**Your goal**
Look through the entries. Copy each line that has the word "card".

BEGIN

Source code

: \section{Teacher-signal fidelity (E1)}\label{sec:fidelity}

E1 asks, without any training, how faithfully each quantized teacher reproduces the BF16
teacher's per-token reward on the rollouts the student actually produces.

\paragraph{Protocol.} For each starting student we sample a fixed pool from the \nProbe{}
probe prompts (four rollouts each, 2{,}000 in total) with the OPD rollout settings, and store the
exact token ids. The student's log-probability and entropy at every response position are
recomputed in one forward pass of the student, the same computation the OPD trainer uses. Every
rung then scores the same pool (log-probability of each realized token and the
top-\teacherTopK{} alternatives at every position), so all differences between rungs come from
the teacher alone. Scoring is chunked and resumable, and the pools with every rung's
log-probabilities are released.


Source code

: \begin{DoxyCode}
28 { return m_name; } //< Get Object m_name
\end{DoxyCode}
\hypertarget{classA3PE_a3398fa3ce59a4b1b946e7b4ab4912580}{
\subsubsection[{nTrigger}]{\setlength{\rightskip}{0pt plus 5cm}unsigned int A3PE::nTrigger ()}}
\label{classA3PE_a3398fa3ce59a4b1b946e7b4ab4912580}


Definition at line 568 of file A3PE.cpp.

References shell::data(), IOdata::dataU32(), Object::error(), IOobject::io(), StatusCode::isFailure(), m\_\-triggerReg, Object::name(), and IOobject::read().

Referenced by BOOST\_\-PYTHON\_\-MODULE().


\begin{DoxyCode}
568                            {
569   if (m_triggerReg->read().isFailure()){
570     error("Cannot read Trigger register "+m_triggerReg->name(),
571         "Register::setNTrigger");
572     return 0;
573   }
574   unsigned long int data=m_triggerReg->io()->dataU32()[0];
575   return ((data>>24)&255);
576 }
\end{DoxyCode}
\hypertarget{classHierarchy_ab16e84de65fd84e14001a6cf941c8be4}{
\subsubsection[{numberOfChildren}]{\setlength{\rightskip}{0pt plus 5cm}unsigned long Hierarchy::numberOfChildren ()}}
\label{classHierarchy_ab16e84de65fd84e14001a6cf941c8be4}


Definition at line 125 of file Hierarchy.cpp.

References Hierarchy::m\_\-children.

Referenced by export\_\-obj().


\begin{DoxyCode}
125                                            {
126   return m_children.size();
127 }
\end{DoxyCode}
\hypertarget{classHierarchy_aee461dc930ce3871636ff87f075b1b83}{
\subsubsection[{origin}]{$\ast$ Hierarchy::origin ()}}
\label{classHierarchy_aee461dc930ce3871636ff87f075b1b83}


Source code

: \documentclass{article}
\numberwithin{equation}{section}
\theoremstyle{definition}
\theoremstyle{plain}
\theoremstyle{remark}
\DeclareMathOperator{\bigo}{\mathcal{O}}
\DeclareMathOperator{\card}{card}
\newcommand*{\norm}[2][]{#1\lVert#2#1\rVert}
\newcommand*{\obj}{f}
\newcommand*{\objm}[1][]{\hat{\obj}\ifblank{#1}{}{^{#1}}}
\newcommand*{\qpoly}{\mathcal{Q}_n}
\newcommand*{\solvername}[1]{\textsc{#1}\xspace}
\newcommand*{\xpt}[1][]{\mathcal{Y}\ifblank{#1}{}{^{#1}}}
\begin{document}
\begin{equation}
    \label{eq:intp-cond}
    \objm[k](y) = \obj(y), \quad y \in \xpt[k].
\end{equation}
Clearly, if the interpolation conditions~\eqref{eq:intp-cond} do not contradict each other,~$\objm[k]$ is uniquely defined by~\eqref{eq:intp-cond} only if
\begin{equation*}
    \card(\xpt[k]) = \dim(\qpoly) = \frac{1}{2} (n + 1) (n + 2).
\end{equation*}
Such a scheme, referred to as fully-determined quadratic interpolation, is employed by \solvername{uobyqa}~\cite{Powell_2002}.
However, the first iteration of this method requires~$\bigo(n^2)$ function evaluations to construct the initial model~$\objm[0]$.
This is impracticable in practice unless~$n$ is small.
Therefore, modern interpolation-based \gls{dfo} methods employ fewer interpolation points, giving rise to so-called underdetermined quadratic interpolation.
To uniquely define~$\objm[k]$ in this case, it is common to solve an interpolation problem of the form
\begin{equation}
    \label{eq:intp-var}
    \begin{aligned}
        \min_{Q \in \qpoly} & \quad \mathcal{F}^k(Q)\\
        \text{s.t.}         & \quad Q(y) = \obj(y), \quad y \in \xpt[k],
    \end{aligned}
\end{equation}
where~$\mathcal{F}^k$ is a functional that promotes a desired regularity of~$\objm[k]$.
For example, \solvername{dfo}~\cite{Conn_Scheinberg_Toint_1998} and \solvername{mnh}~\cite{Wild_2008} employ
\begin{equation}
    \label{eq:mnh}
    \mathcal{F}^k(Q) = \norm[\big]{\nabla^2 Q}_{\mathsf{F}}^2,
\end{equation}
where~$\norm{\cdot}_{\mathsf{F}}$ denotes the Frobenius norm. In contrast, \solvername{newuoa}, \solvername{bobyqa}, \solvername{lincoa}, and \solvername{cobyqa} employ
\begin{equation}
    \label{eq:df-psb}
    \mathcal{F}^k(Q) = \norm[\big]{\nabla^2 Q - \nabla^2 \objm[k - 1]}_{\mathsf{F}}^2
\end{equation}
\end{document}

END
BEGIN

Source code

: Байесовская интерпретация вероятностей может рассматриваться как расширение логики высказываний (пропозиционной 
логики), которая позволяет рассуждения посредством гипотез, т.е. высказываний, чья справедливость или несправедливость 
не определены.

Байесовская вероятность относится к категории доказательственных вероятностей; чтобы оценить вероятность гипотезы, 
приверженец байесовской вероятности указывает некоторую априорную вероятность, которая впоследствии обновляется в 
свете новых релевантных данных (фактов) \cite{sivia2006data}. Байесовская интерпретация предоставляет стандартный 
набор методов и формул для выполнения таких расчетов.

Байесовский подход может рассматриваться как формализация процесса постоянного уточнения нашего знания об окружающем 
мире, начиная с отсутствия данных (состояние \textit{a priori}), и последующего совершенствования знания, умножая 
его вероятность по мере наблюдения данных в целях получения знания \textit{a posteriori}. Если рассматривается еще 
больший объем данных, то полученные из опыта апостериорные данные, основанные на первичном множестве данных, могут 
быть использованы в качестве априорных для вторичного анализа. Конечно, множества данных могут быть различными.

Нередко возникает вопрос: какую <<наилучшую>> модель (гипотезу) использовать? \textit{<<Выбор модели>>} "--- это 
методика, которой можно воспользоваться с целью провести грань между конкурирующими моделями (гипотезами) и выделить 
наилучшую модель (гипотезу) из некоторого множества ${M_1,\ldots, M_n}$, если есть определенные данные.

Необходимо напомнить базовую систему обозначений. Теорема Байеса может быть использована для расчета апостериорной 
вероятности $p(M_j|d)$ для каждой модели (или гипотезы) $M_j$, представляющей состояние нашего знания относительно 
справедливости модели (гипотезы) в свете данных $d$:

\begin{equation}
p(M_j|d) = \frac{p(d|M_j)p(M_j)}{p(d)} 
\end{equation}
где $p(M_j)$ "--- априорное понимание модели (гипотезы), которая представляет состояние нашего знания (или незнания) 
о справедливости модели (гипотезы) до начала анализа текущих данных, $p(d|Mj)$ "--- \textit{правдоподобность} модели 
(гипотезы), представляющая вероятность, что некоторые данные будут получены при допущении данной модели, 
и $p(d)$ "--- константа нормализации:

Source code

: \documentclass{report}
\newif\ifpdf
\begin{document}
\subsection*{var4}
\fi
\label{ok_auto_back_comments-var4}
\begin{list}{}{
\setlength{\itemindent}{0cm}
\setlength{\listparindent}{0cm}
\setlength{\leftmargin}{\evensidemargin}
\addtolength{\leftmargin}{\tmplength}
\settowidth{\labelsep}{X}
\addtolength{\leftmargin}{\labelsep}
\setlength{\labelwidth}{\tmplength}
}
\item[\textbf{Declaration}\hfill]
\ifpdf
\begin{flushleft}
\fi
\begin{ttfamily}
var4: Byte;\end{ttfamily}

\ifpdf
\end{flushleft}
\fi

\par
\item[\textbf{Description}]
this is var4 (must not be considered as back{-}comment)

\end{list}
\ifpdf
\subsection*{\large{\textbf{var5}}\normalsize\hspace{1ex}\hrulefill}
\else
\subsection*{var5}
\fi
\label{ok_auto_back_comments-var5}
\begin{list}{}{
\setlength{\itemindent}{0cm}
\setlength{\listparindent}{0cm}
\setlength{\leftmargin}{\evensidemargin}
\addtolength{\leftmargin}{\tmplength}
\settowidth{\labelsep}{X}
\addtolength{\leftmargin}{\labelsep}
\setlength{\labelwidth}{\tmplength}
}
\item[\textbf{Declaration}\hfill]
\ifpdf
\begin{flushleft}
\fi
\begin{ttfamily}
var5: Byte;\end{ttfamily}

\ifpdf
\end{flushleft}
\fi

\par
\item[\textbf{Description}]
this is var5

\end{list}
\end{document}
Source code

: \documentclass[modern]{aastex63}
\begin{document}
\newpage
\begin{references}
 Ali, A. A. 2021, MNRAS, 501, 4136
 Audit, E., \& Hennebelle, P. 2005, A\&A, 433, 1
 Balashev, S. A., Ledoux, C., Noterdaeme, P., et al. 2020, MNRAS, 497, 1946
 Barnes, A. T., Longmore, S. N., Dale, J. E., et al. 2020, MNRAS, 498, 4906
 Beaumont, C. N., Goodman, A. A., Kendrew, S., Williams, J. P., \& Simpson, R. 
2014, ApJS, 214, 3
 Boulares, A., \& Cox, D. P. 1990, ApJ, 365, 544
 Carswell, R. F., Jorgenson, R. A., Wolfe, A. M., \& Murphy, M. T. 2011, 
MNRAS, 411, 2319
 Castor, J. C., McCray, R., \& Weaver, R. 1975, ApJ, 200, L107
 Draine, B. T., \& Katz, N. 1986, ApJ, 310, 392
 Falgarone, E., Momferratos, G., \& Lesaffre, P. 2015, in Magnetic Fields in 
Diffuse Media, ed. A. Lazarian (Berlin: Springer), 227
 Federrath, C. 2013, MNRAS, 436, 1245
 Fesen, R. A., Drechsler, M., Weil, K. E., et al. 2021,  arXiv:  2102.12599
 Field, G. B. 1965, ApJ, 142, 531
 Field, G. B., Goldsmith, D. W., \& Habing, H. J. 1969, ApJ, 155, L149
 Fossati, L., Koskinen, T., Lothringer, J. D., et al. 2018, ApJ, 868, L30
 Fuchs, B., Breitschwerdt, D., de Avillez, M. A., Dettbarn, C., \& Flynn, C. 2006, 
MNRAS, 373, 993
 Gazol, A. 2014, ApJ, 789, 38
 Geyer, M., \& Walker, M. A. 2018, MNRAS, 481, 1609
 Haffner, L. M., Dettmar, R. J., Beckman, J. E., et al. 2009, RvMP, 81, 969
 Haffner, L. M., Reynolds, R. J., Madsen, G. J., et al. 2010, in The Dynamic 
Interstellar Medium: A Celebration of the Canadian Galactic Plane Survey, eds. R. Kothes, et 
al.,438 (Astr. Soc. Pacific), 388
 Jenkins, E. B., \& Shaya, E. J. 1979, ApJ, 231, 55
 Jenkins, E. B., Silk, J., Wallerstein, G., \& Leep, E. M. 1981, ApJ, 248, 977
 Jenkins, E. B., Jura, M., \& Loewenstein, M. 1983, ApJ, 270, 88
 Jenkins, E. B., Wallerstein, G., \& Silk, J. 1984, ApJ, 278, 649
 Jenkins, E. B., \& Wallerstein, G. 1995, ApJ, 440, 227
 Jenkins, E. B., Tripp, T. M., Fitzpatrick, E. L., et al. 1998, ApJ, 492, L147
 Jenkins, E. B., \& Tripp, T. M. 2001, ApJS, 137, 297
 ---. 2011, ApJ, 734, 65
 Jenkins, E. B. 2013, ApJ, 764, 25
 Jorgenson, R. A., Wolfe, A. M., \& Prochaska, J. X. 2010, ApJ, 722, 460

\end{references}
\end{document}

END

**Response**
\DeclareMathOperator{\card}{card}
    \card(\xpt[k]) = \dim(\qpoly) = \frac{1}{2} (n + 1) (n + 2).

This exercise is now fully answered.